Welcome to our list of favorite dining destinations in New York's Hudson Valley and Adirondack regions. We visit restaurants, wineries, barbecues, and a smattering of off the beaten path culinary destinations like maple sugar shacks and fromageries. My friends and I have been dining out together weekly for over twenty years. The locations we write about are our favorite destinations. We are not claiming they are the best, just our favorites. The posts are not "reviews" in the classic sense. - we offer only our picks, not pans. We will leave the criticism to others. We are a happy blog. We much prefer a good bistro to "haute cuisine", especially if they also have a nice bar. We prefer a crock of cassoulet and a bottle of Beaujolais to just about anything else. If you enjoy simple home style rustic cooking with a decent (but not too expensive) bottle of wine, then pull up a chair and join us.
Tuesday, November 22, 2011
barVino, North Creek, NY
272 Main Street North Creek, NY 12853
518 251 0199
North Country restaurants often need to think of creative ways to put patrons in the dining room at this time of year. Summer tourists and weekend homeowners disappear soon after Labor Day, and the ski season doesn't start in earnest for another month. Many area restaurants just close the doors for a few months. This shoulder season often brings discounts and incentives from area businesses that do stay open, and if you pay attention, some extraordinary opportunities at the local restaurants. One of those occasions was a "wine dinner" last night at North Creek's barVino Restaurant and Wine Bar, which focused on the wines of Tortoise Creek, and showcased the talents of the restaurant's sous chef, Kevin Gardner. Anna Bowers, the restaurant's co-owner and contributor to the Albany Times Union's Vinoteca wine blog, supervised the table service.
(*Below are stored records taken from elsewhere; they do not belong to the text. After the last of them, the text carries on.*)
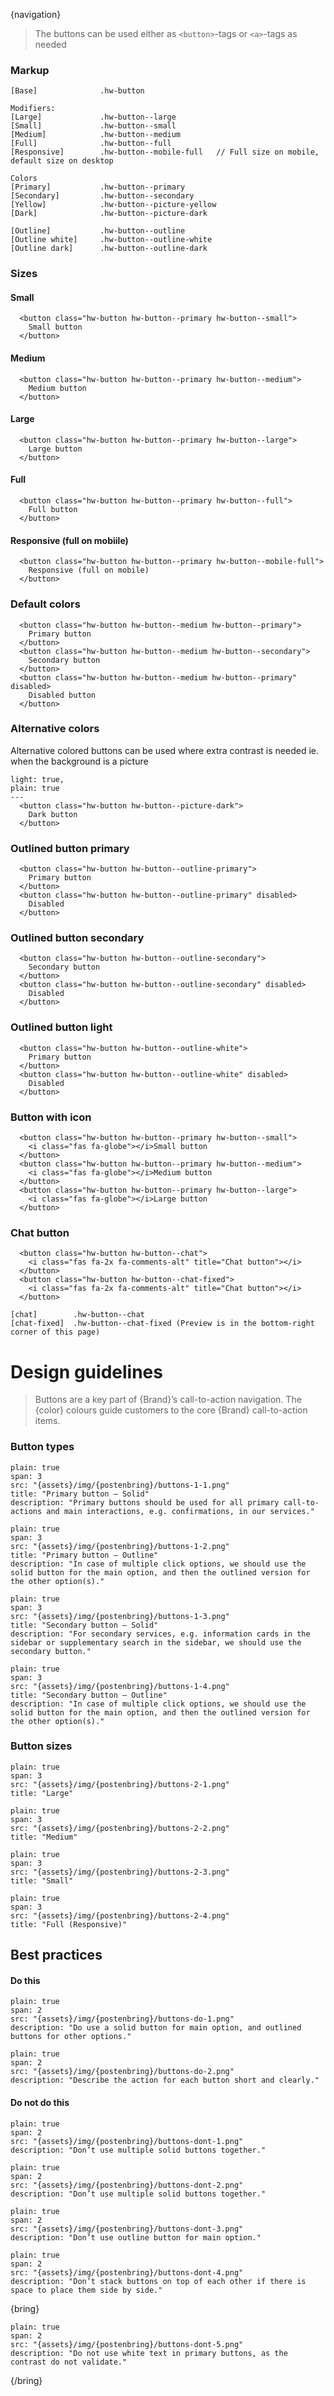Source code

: {navigation}





> The buttons can be used either as `<button>`-tags or `<a>`-tags as needed


### Markup
```code   
[Base]              .hw-button
  
Modifiers:
[Large]             .hw-button--large
[Small]             .hw-button--small
[Medium]            .hw-button--medium
[Full]              .hw-button--full
[Responsive]        .hw-button--mobile-full   // Full size on mobile, default size on desktop
    
Colors    
[Primary]           .hw-button--primary
[Secondary]         .hw-button--secondary
[Yellow]            .hw-button--picture-yellow
[Dark]              .hw-button--picture-dark
    
[Outline]           .hw-button--outline
[Outline white]     .hw-button--outline-white
[Outline dark]      .hw-button--outline-dark
```


### Sizes

#### Small
```html|span-3,plain,light
  <button class="hw-button hw-button--primary hw-button--small">
    Small button
  </button>
```

#### Medium
```html|span-3,plain,light
  <button class="hw-button hw-button--primary hw-button--medium">
    Medium button
  </button> 
```

#### Large
```html|span-3,plain,light
  <button class="hw-button hw-button--primary hw-button--large">
    Large button
  </button>
```

#### Full
```html|span-3,plain,light
  <button class="hw-button hw-button--primary hw-button--full">
    Full button
  </button>
```

#### Responsive (full on mobiile)
```html|span-3,plain,light
  <button class="hw-button hw-button--primary hw-button--mobile-full">
    Responsive (full on mobile)
  </button>
```





### Default colors

```html|span-6,plain,light
  <button class="hw-button hw-button--medium hw-button--primary">
    Primary button
  </button> 
  <button class="hw-button hw-button--medium hw-button--secondary">
    Secondary button
  </button>
  <button class="hw-button hw-button--medium hw-button--primary" disabled>
    Disabled button
  </button>
```

### Alternative colors
Alternative colored buttons can be used where extra contrast is needed ie. when the background is a picture

```html|span-6
light: true,
plain: true
---
  <button class="hw-button hw-button--picture-dark">
    Dark button
  </button>
```

### Outlined button primary

```html|span-6,plain,light
  <button class="hw-button hw-button--outline-primary">
    Primary button
  </button>
  <button class="hw-button hw-button--outline-primary" disabled>
    Disabled
  </button>
```

### Outlined button secondary

```html|span-6,plain,light
  <button class="hw-button hw-button--outline-secondary">
    Secondary button
  </button>
  <button class="hw-button hw-button--outline-secondary" disabled>
    Disabled
  </button>
```

### Outlined button light

```html|span-6,plain,dark
  <button class="hw-button hw-button--outline-white">
    Primary button
  </button>
  <button class="hw-button hw-button--outline-white" disabled>
    Disabled
  </button>
```

### Button with icon

```html|span-6,plain,light
  <button class="hw-button hw-button--primary hw-button--small">
    <i class="fas fa-globe"></i>Small button
  </button>
  <button class="hw-button hw-button--primary hw-button--medium">
    <i class="fas fa-globe"></i>Medium button
  </button>
  <button class="hw-button hw-button--primary hw-button--large">
    <i class="fas fa-globe"></i>Large button
  </button>
```

### Chat button

```html|span-6,plain,light
  <button class="hw-button hw-button--chat">
    <i class="fas fa-2x fa-comments-alt" title="Chat button"></i>
  </button>
  <button class="hw-button hw-button--chat-fixed">
    <i class="fas fa-2x fa-comments-alt" title="Chat button"></i>
  </button>
```

```code
[chat]        .hw-button--chat
[chat-fixed]  .hw-button--chat-fixed (Preview is in the bottom-right corner of this page)
```















# Design guidelines

> Buttons are a key part of {Brand}’s call-to-action navigation. The {color} colours guide customers to the core {Brand} call-to-action items.


### Button types
```image
plain: true
span: 3
src: "{assets}/img/{postenbring}/buttons-1-1.png"
title: "Primary button – Solid"
description: "Primary buttons should be used for all primary call-to-actions and main interactions, e.g. confirmations, in our services."
```
```image
plain: true
span: 3
src: "{assets}/img/{postenbring}/buttons-1-2.png"
title: "Primary button – Outline"
description: "In case of multiple click options, we should use the solid button for the main option, and then the outlined version for the other option(s)."
```
```image
plain: true
span: 3
src: "{assets}/img/{postenbring}/buttons-1-3.png"
title: "Secondary button – Solid"
description: "For secondary services, e.g. information cards in the sidebar or supplementary search in the sidebar, we should use the secondary button."
```
```image
plain: true
span: 3
src: "{assets}/img/{postenbring}/buttons-1-4.png"
title: "Secondary button – Outline"
description: "In case of multiple click options, we should use the solid button for the main option, and then the outlined version for the other option(s)."
```


### Button sizes
```image
plain: true
span: 3
src: "{assets}/img/{postenbring}/buttons-2-1.png"
title: "Large"
```
```image
plain: true
span: 3
src: "{assets}/img/{postenbring}/buttons-2-2.png"
title: "Medium"
```
```image
plain: true
span: 3
src: "{assets}/img/{postenbring}/buttons-2-3.png"
title: "Small"
```
```image
plain: true
span: 3
src: "{assets}/img/{postenbring}/buttons-2-4.png"
title: "Full (Responsive)"
```




## Best practices

#### Do this

```image
plain: true
span: 2
src: "{assets}/img/{postenbring}/buttons-do-1.png"
description: "Do use a solid button for main option, and outlined buttons for other options."
```
```image
plain: true
span: 2
src: "{assets}/img/{postenbring}/buttons-do-2.png"
description: "Describe the action for each button short and clearly."
```

#### Do not do this
  
```image
plain: true
span: 2
src: "{assets}/img/{postenbring}/buttons-dont-1.png"
description: "Don’t use multiple solid buttons together."
```
```image
plain: true
span: 2
src: "{assets}/img/{postenbring}/buttons-dont-2.png"
description: "Don’t use multiple solid buttons together."
```
```image
plain: true
span: 2
src: "{assets}/img/{postenbring}/buttons-dont-3.png"
description: "Don’t use outline button for main option."
```
```image
plain: true
span: 2
src: "{assets}/img/{postenbring}/buttons-dont-4.png"
description: "Don’t stack buttons on top of each other if there is space to place them side by side."
```

{bring}
```image
plain: true
span: 2
src: "{assets}/img/{postenbring}/buttons-dont-5.png"
description: "Do not use white text in primary buttons, as the contrast do not validate."
```
{/bring}

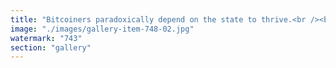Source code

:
 ```yaml
---
title: "Bitcoiners paradoxically depend on the state to thrive.<br /><br />Their whole thesis is that governments will eventually destroy their own fiat currencies through excessive money printing. But for Bitcoin to benefit from this, the state must still be strong enough to hold society together, run infrastructure, and keep markets functioning — all while inflating away the value of money.<br /><br />Bitcoiners need a powerful state... just one that’s bad at managing its currency. They rely on fiat failure to make their Bitcoin bags go up. In the meantime, they buy goods and services from the very fiat-based system they claim to reject — often at the expense of the working class stuck in fiat.<br /><br />This is not independence. It’s a bet on slow collapse.<br /><br />Ethereans, by contrast, don’t care.<br /><br />On Ethereum, governments have no special rights. A smart contract treats a government wallet exactly the same as it treats you or me. Ethereum doesn’t need fiat to collapse. It doesn't care who prints what. It just builds.<br /><br />It’s not about waiting for the world to fail — it’s about creating a parallel system with new rules, where sovereignty is personal and power is optional.<br /><br />Bitcoiners hedge against the world. Ethereans build a new one.<br /><br />Which side of that future are you on?<br /><br />https://lnkd.in/edxNG-4m"
image: "./images/gallery-item-748-02.jpg"
watermark: "743"
section: "gallery"
---
```

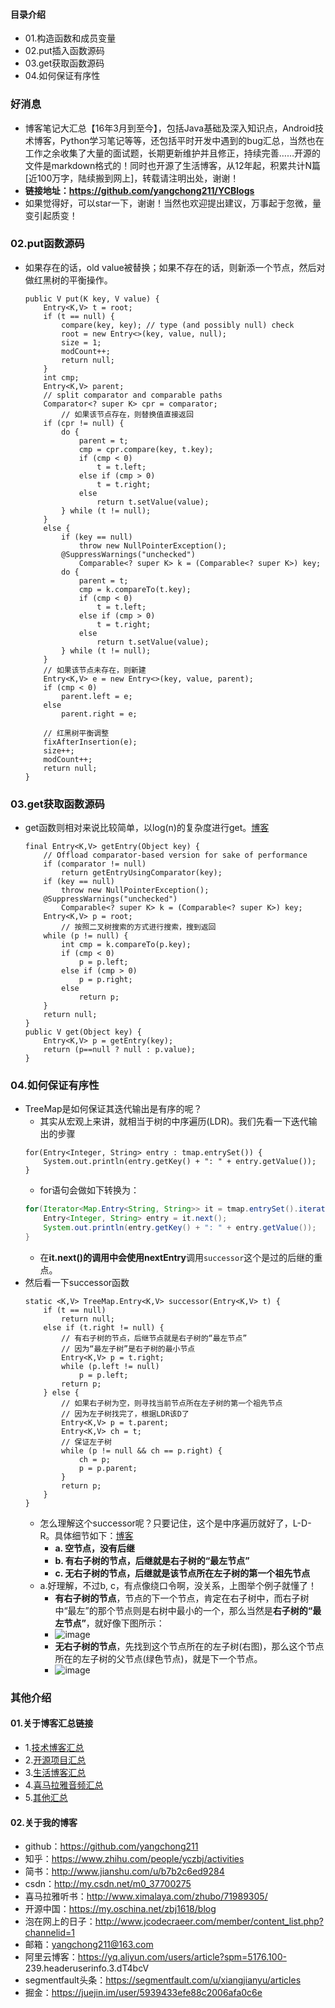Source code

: #### 目录介绍
- 01.构造函数和成员变量
- 02.put插入函数源码
- 03.get获取函数源码
- 04.如何保证有序性



### 好消息
- 博客笔记大汇总【16年3月到至今】，包括Java基础及深入知识点，Android技术博客，Python学习笔记等等，还包括平时开发中遇到的bug汇总，当然也在工作之余收集了大量的面试题，长期更新维护并且修正，持续完善……开源的文件是markdown格式的！同时也开源了生活博客，从12年起，积累共计N篇[近100万字，陆续搬到网上]，转载请注明出处，谢谢！
- **链接地址：https://github.com/yangchong211/YCBlogs**
- 如果觉得好，可以star一下，谢谢！当然也欢迎提出建议，万事起于忽微，量变引起质变！



### 02.put函数源码
- 如果存在的话，old value被替换；如果不存在的话，则新添一个节点，然后对做红黑树的平衡操作。
    ```
    public V put(K key, V value) {
        Entry<K,V> t = root;
        if (t == null) {
            compare(key, key); // type (and possibly null) check
            root = new Entry<>(key, value, null);
            size = 1;
            modCount++;
            return null;
        }
        int cmp;
        Entry<K,V> parent;
        // split comparator and comparable paths
        Comparator<? super K> cpr = comparator;
            // 如果该节点存在，则替换值直接返回
        if (cpr != null) {
            do {
                parent = t;
                cmp = cpr.compare(key, t.key);
                if (cmp < 0)
                    t = t.left;
                else if (cmp > 0)
                    t = t.right;
                else
                    return t.setValue(value);
            } while (t != null);
        }
        else {
            if (key == null)
                throw new NullPointerException();
            @SuppressWarnings("unchecked")
                Comparable<? super K> k = (Comparable<? super K>) key;
            do {
                parent = t;
                cmp = k.compareTo(t.key);
                if (cmp < 0)
                    t = t.left;
                else if (cmp > 0)
                    t = t.right;
                else
                    return t.setValue(value);
            } while (t != null);
        }
        // 如果该节点未存在，则新建
        Entry<K,V> e = new Entry<>(key, value, parent);
        if (cmp < 0)
            parent.left = e;
        else
            parent.right = e;
        
        // 红黑树平衡调整
        fixAfterInsertion(e);
        size++;
        modCount++;
        return null;
    }
    ```

### 03.get获取函数源码
- get函数则相对来说比较简单，以log\(n\)的复杂度进行get。[博客](https://github.com/yangchong211/YCBlogs)
    ```
    final Entry<K,V> getEntry(Object key) {
        // Offload comparator-based version for sake of performance
        if (comparator != null)
            return getEntryUsingComparator(key);
        if (key == null)
            throw new NullPointerException();
        @SuppressWarnings("unchecked")
            Comparable<? super K> k = (Comparable<? super K>) key;
        Entry<K,V> p = root;
            // 按照二叉树搜索的方式进行搜索，搜到返回
        while (p != null) {
            int cmp = k.compareTo(p.key);
            if (cmp < 0)
                p = p.left;
            else if (cmp > 0)
                p = p.right;
            else
                return p;
        }
        return null;
    }
    public V get(Object key) {
        Entry<K,V> p = getEntry(key);
        return (p==null ? null : p.value);
    }
    ```


### 04.如何保证有序性
- TreeMap是如何保证其迭代输出是有序的呢？
    - 其实从宏观上来讲，就相当于树的中序遍历\(LDR\)。我们先看一下迭代输出的步骤
    ```
    for(Entry<Integer, String> entry : tmap.entrySet()) {
        System.out.println(entry.getKey() + ": " + entry.getValue());
    }
    ```
    - for语句会做如下转换为：
    ```java
    for(Iterator<Map.Entry<String, String>> it = tmap.entrySet().iterator() ; tmap.hasNext(); ) {
        Entry<Integer, String> entry = it.next();
        System.out.println(entry.getKey() + ": " + entry.getValue());
    }
    ```
    - 在**it.next\(\)**的调用中会使用**nextEntry**调用`successor`这个是过的后继的重点。
- 然后看一下successor函数
    ```
    static <K,V> TreeMap.Entry<K,V> successor(Entry<K,V> t) {
        if (t == null)
            return null;
        else if (t.right != null) {
            // 有右子树的节点，后继节点就是右子树的“最左节点”
            // 因为“最左子树”是右子树的最小节点
            Entry<K,V> p = t.right;
            while (p.left != null)
                p = p.left;
            return p;
        } else {
            // 如果右子树为空，则寻找当前节点所在左子树的第一个祖先节点
            // 因为左子树找完了，根据LDR该D了
            Entry<K,V> p = t.parent;
            Entry<K,V> ch = t;
            // 保证左子树
            while (p != null && ch == p.right) {
                ch = p;
                p = p.parent;
            }
            return p;
        }
    }
    ```
    - 怎么理解这个successor呢？只要记住，这个是中序遍历就好了，L-D-R。具体细节如下：[博客](https://github.com/yangchong211/YCBlogs)
        - **a. 空节点，没有后继**  
        - **b. 有右子树的节点，后继就是右子树的“最左节点”**  
        - **c. 无右子树的节点，后继就是该节点所在左子树的第一个祖先节点**
    - a.好理解，不过b, c，有点像绕口令啊，没关系，上图举个例子就懂了！
        - **有右子树的节点**，节点的下一个节点，肯定在右子树中，而右子树中“最左”的那个节点则是右树中最小的一个，那么当然是**右子树的“最左节点”**，就好像下图所示：  
        - ![image](https://upload-images.jianshu.io/upload_images/4432347-db8ab85faac10262.png?imageMogr2/auto-orient/strip%7CimageView2/2/w/1240)
        - **无右子树的节点**，先找到这个节点所在的左子树\(右图\)，那么这个节点所在的左子树的父节点\(绿色节点\)，就是下一个节点。  
        - ![image](https://upload-images.jianshu.io/upload_images/4432347-db115296284072e1.png?imageMogr2/auto-orient/strip%7CimageView2/2/w/1240)







### 其他介绍
#### 01.关于博客汇总链接
- 1.[技术博客汇总](https://www.jianshu.com/p/614cb839182c)
- 2.[开源项目汇总](https://blog.csdn.net/m0_37700275/article/details/80863574)
- 3.[生活博客汇总](https://blog.csdn.net/m0_37700275/article/details/79832978)
- 4.[喜马拉雅音频汇总](https://www.jianshu.com/p/f665de16d1eb)
- 5.[其他汇总](https://www.jianshu.com/p/53017c3fc75d)



#### 02.关于我的博客
- github：https://github.com/yangchong211
- 知乎：https://www.zhihu.com/people/yczbj/activities
- 简书：http://www.jianshu.com/u/b7b2c6ed9284
- csdn：http://my.csdn.net/m0_37700275
- 喜马拉雅听书：http://www.ximalaya.com/zhubo/71989305/
- 开源中国：https://my.oschina.net/zbj1618/blog
- 泡在网上的日子：http://www.jcodecraeer.com/member/content_list.php?channelid=1
- 邮箱：yangchong211@163.com
- 阿里云博客：https://yq.aliyun.com/users/article?spm=5176.100- 239.headeruserinfo.3.dT4bcV
- segmentfault头条：https://segmentfault.com/u/xiangjianyu/articles
- 掘金：https://juejin.im/user/5939433efe88c2006afa0c6e











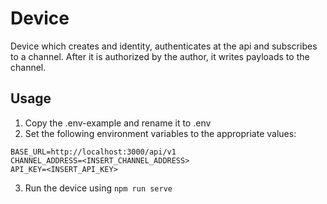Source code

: # Device
Device which creates and identity, authenticates at the api and subscribes to a channel. After it is authorized by the author, it writes payloads to the channel.

## Usage
1. Copy the .env-example and rename it to .env
2. Set the following environment variables to the appropriate values:

```
BASE_URL=http://localhost:3000/api/v1
CHANNEL_ADDRESS=<INSERT_CHANNEL_ADDRESS>
API_KEY=<INSERT_API_KEY>
```

3. Run the device using `npm run serve`
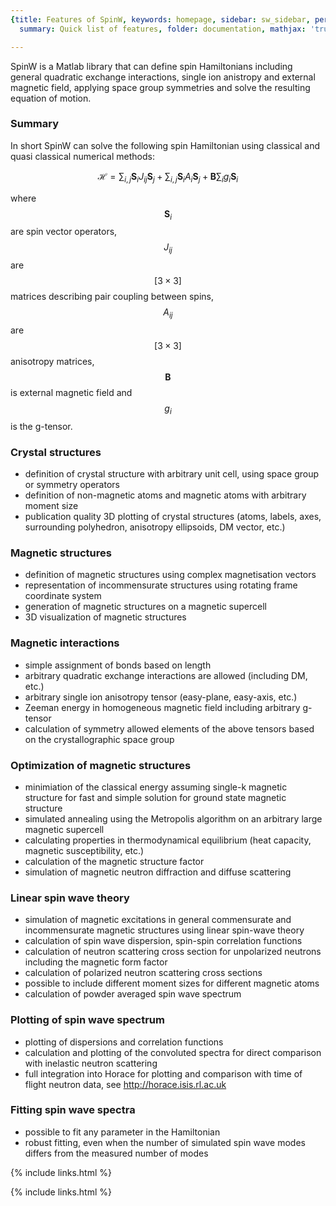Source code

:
 ```yaml
---
{title: Features of SpinW, keywords: homepage, sidebar: sw_sidebar, permalink: features,
  summary: Quick list of features, folder: documentation, mathjax: 'true'}

---
```


 
SpinW is a Matlab library that can define spin Hamiltonians including general quadratic exchange interactions, single ion anistropy and external magnetic field, applying space group symmetries and solve the resulting equation of motion.
 
### Summary
 
In short SpinW can solve the following spin Hamiltonian using classical and quasi classical numerical methods:
 
$$\mathcal{H} = \sum_{i,j} \textbf{S}_i J_{ij}\textbf{S}_j + \sum_{i,j}\textbf{S}_i A_i\textbf{S}_j + \textbf{B}\sum_i g_i\textbf{S}_i$$
 
where $$\textbf{S}_i$$ are spin vector operators, $$J_{ij}$$ are $$[3\times 3]$$ matrices describing pair coupling between spins, $$A_{ij}$$ are $$[3\times 3]$$ anisotropy matrices, $$\textbf{B}$$ is external magnetic field and $$g_i$$ is the g-tensor.
 
### Crystal structures
 
* definition of crystal structure with arbitrary unit cell, using space group or symmetry operators
* definition of non-magnetic atoms and magnetic atoms with arbitrary moment size
* publication quality 3D plotting of crystal structures (atoms, labels, axes, surrounding polyhedron, anisotropy ellipsoids, DM vector, etc.)
 
### Magnetic structures
 
* definition of magnetic structures using complex magnetisation vectors
* representation of incommensurate structures using rotating frame coordinate system
* generation of magnetic structures on a magnetic supercell
* 3D visualization of magnetic structures
 
### Magnetic interactions
 
* simple assignment of bonds based on length
* arbitrary quadratic exchange interactions are allowed (including DM, etc.)
* arbitrary single ion anisotropy tensor (easy-plane, easy-axis, etc.)
* Zeeman energy in homogeneous magnetic field including arbitrary g-tensor
* calculation of symmetry allowed elements of the above tensors based on the crystallographic space group
 
### Optimization of magnetic structures
 
* minimiation of the classical energy assuming single-k magnetic structure for fast and simple solution for ground state magnetic structure
* simulated annealing using the Metropolis algorithm on an arbitrary large magnetic supercell
* calculating properties in thermodynamical equilibrium (heat capacity, magnetic susceptibility, etc.)
* calculation of the magnetic structure factor
* simulation of magnetic neutron diffraction and diffuse scattering
 
### Linear spin wave theory
 
* simulation of magnetic excitations in general commensurate and incommensurate magnetic structures using linear spin-wave theory
* calculation of spin wave dispersion, spin-spin correlation functions
* calculation of neutron scattering cross section for unpolarized neutrons including the magnetic form factor
* calculation of polarized neutron scattering cross sections
* possible to include different moment sizes for different magnetic atoms
* calculation of powder averaged spin wave spectrum
 
### Plotting of spin wave spectrum
 
* plotting of dispersions and correlation functions
* calculation and plotting of the convoluted spectra for direct comparison with inelastic neutron scattering
* full integration into Horace for plotting and comparison with time of flight neutron data, see http://horace.isis.rl.ac.uk
 
### Fitting spin wave spectra
 
* possible to fit any parameter in the Hamiltonian
* robust fitting, even when the number of simulated spin wave modes differs from the measured number of modes
 
{% include links.html %}

{% include links.html %}
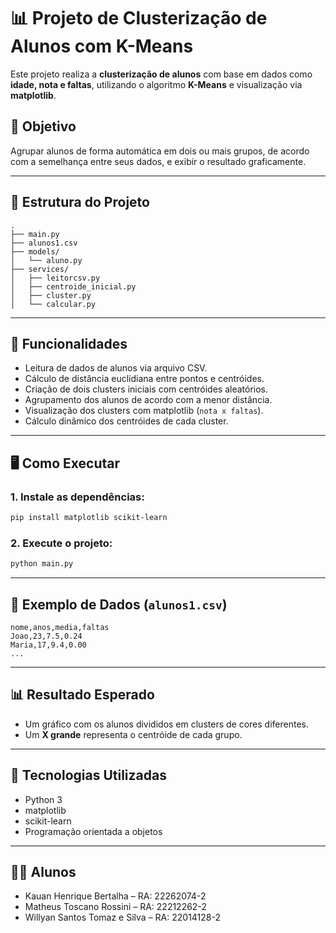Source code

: # 📊 Projeto de Clusterização de Alunos com K-Means

Este projeto realiza a **clusterização de alunos** com base em dados como **idade, nota e faltas**, utilizando o algoritmo **K-Means** e visualização via **matplotlib**.

## 🧠 Objetivo

Agrupar alunos de forma automática em dois ou mais grupos, de acordo com a semelhança entre seus dados, e exibir o resultado graficamente.

---

## 📁 Estrutura do Projeto

```
.
├── main.py
├── alunos1.csv
├── models/
│   └── aluno.py
├── services/
│   ├── leitorcsv.py
│   ├── centroide_inicial.py
│   ├── cluster.py
│   └── calcular.py
```

---

## 🧪 Funcionalidades

- Leitura de dados de alunos via arquivo CSV.
- Cálculo de distância euclidiana entre pontos e centróides.
- Criação de dois clusters iniciais com centróides aleatórios.
- Agrupamento dos alunos de acordo com a menor distância.
- Visualização dos clusters com matplotlib (`nota x faltas`).
- Cálculo dinâmico dos centróides de cada cluster.

---

## 🖥️ Como Executar

### 1. Instale as dependências:

```bash
pip install matplotlib scikit-learn
```

### 2. Execute o projeto:

```bash
python main.py
```

---

## 📌 Exemplo de Dados (`alunos1.csv`)

```csv
nome,anos,media,faltas
Joao,23,7.5,0.24
Maria,17,9.4,0.00
...
```

---

## 📊 Resultado Esperado

- Um gráfico com os alunos divididos em clusters de cores diferentes.
- Um **X grande** representa o centróide de cada grupo.

---

## 🚀 Tecnologias Utilizadas

- Python 3
- matplotlib
- scikit-learn
- Programação orientada a objetos

---

## 👨‍💻 Alunos

- Kauan Henrique Bertalha – RA: 22262074-2
- Matheus Toscano Rossini – RA: 22212262-2
- Willyan Santos Tomaz e Silva – RA: 22014128-2
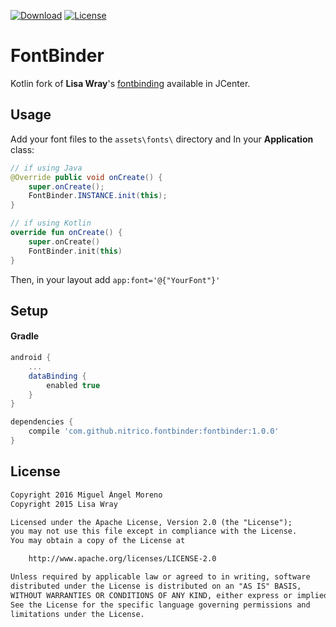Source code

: [![Download](https://api.bintray.com/packages/moreno/maven/fontbinder/images/download.svg)](https://bintray.com/moreno/maven/fontbinder/_latestVersion)
[![License](https://img.shields.io/:License-Apache-orange.svg)](http://www.apache.org/licenses/LICENSE-2.0.html)

# FontBinder

Kotlin fork of **Lisa Wray**'s [fontbinding](https://github.com/lisawray/fontbinding) available in JCenter.

## Usage

Add your font files to the `assets\fonts\` directory and In your **Application** class:

```java
// if using Java
@Override public void onCreate() {
    super.onCreate();
    FontBinder.INSTANCE.init(this);
}
```
```kotlin
// if using Kotlin
override fun onCreate() {
    super.onCreate()
    FontBinder.init(this)
}
```

Then, in your layout add ```app:font='@{"YourFont"}'```

## Setup

#### Gradle

```gradle
android {
    ...
    dataBinding { 
        enabled true 
    }
}

dependencies {
    compile 'com.github.nitrico.fontbinder:fontbinder:1.0.0'
}
```

## License
```txt
Copyright 2016 Miguel Ángel Moreno
Copyright 2015 Lisa Wray

Licensed under the Apache License, Version 2.0 (the "License");
you may not use this file except in compliance with the License.
You may obtain a copy of the License at

    http://www.apache.org/licenses/LICENSE-2.0

Unless required by applicable law or agreed to in writing, software
distributed under the License is distributed on an "AS IS" BASIS,
WITHOUT WARRANTIES OR CONDITIONS OF ANY KIND, either express or implied.
See the License for the specific language governing permissions and
limitations under the License.
```
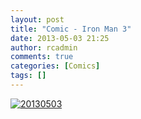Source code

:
 ```yaml
---
layout: post
title: "Comic - Iron Man 3"
date: 2013-05-03 21:25
author: rcadmin
comments: true
categories: [Comics]
tags: []
---
```

<a href="http://bitsmack.com/comics/2013/11/18/comic-iron-man-3/" rel="attachment wp-att-2498"><img src="http://dl.bitsmack.com/uploads/2013/11/20130503.jpg" alt="20130503"  class="alignnone size-full wp-image-2498" /></a>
Mel and Janie Masters, the owners of Tortoise Creek Wines were in attendance, and provided the color commentary for the evening's festivities. They produce wines in both France and California. They act principally as negociants, purchasing and blending grapes from small local growers. Their French wines are from the Languedoc region, which stretches from the Spanish border in southeastern France to Provence. This wine region offers some great offerings of what I call "bistro" wines, value priced but well made wines blended from less well known grape varietals. Local grapes include Viognier, a wonderful example of which was included in last night's dinner. Another offering was made from Carignon, typically used in the Languedoc as one of many component grapes in blended wines, but offered last night as a stand alone bottling, which I had never tasted before. Wonderful stuff it was.
Chef Gardner produced a fabulous slate of offerings to complement each of the five wines that the Masters had brought along for the event. The Viognier paired perfectly with a spinach and roasted beet salad, tossed with toasted pumpkin seeds, and a Gorgonzola vinaigrette dressing. The next course was even better.
In addition to Tortoise Creek's European operations, they also blend wines in the Lodi region of California. To taste with a crab cake appetizer, a glass of their 2010 "Jam's Blend" chardonnay was served. The panko crusted crab cake was topped with delicate pungent slices of preserved black trumpet mushrooms that the chef had harvested in August. For me it was the highlight of the dinner, and was matched perfectly by the crisp clean - almost "french style" - chard.
For the main course we were presented with a platter of sliced prime rib topped with horseradish cream, served with whipped Adirondack red potatoes, and a chiffonade of butter poached brussel sprouts. A glass of 2009 "Cherokee Lane" Cabernet Sauvignon, from Lodi was presented with it. Chef Gardner had to explain the prime rib preparation before I understood how it came to be so incredibly tender. Typically a rib roast spends a few hours in the oven at 325F. This beef had spent the better part of the day slow roasting at 200F, which is basically a traditional "low & slow BBQ" methodology. It worked, and I will definitely try it at home soon. It also worked well with the Cabernet, especially when I saw that it was a $13 bottle of wine. What a deal, and what a meal.
We were all very happy to hear that this first "wine dinner" will not be barVino's last. I will be sure to post any planned future dinners on the Rambler calendar. The Bowers family's restaurant has quickly garnered a well earned, region-wide reputation for great food and wine at very reasonable prices in a casual - and most enjoyable - setting. They told me last night that they always like to have at least one family member present to try and assure that every guest is made to "feel at home". Mike Bowers says he and his family feel like they are just throwing a big dinner party every night. We feel the same way, and boy do they know how to throw a party.